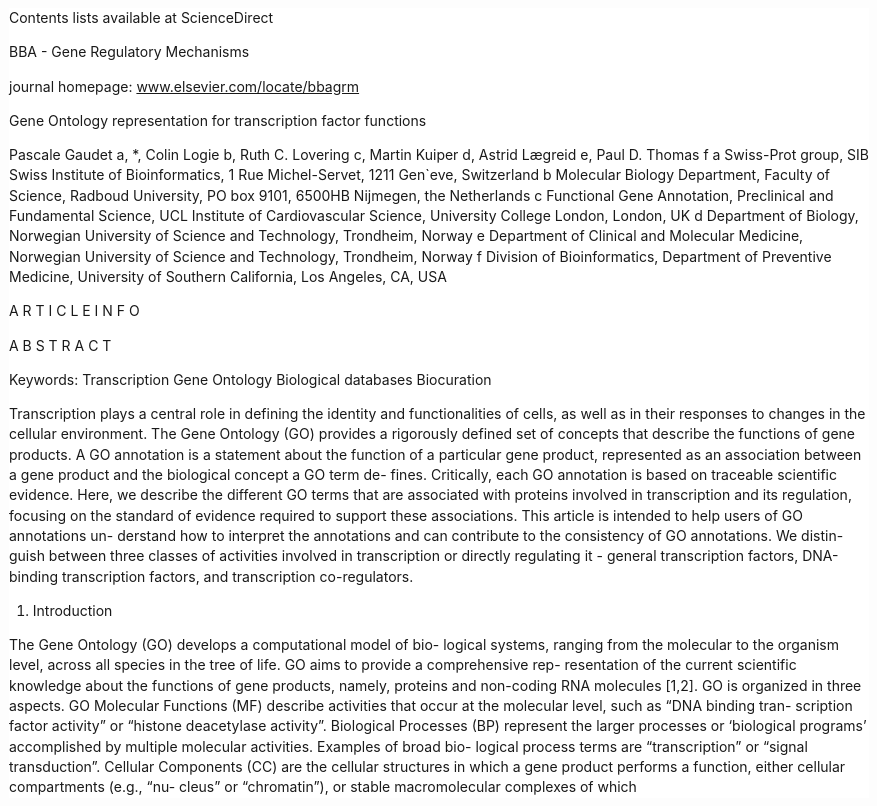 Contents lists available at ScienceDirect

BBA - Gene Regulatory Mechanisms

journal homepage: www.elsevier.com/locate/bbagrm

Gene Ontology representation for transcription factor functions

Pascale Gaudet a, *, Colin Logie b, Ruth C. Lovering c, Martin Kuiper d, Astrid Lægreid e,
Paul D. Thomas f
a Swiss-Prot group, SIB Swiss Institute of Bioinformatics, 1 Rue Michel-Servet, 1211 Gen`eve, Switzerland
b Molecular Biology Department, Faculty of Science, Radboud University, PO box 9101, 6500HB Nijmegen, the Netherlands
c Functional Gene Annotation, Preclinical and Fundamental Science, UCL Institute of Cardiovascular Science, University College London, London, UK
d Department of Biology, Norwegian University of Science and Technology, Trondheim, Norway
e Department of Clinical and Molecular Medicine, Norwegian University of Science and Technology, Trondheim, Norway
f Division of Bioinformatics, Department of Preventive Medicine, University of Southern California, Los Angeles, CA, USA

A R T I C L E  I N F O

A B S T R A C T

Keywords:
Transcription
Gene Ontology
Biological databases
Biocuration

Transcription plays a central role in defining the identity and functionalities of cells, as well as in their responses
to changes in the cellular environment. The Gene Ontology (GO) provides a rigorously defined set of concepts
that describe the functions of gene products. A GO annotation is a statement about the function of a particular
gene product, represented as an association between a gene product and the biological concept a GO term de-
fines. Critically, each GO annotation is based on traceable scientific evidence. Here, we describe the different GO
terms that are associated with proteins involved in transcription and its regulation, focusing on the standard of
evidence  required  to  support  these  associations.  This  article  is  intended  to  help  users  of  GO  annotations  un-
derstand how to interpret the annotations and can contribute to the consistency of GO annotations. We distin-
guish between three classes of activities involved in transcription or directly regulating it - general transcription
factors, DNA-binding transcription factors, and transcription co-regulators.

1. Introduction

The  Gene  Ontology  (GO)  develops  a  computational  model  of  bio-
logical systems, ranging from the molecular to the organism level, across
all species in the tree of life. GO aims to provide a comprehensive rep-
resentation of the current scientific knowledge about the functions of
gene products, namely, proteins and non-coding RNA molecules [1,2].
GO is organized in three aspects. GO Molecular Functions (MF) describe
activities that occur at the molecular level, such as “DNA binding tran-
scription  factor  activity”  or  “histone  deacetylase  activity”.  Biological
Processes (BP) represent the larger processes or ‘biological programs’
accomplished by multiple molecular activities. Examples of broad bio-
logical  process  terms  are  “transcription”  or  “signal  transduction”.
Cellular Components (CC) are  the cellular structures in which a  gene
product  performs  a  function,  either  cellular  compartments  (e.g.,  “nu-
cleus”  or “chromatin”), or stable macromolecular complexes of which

________________________________________

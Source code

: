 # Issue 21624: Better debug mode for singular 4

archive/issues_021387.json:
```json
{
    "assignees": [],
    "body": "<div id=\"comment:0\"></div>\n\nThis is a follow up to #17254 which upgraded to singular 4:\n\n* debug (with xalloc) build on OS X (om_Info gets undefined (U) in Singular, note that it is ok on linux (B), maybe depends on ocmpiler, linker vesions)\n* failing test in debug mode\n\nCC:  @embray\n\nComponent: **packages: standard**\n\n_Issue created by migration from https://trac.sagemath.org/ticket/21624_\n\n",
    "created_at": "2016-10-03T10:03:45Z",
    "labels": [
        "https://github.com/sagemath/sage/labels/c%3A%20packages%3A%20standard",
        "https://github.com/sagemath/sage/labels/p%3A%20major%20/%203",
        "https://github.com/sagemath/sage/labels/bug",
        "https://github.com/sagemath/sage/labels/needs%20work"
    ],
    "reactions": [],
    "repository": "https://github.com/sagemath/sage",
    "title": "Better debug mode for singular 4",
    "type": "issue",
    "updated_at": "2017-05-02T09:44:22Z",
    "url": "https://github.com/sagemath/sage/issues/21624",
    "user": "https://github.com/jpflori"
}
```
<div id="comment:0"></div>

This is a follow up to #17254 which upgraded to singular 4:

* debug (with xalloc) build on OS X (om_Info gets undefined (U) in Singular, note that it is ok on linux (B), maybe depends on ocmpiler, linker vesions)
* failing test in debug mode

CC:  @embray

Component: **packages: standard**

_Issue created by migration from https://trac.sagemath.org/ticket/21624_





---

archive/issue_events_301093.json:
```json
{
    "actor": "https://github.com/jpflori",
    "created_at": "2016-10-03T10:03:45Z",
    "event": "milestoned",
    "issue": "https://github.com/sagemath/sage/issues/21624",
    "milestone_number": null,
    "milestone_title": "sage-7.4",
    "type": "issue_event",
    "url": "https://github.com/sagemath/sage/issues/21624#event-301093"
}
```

________________________________________

What is needed is an exact copy of the lines above from the one with "Contents lists available at ScienceDirect" to the one with "Paul D. Thomas f", both ends kept, and nothing more; please leave the pictures out.

 Contents lists available at ScienceDirect

BBA - Gene Regulatory Mechanisms

journal homepage: www.elsevier.com/locate/bbagrm

Gene Ontology representation for transcription factor functions

Pascale Gaudet a, *, Colin Logie b, Ruth C. Lovering c, Martin Kuiper d, Astrid Lægreid e,
Paul D. Thomas f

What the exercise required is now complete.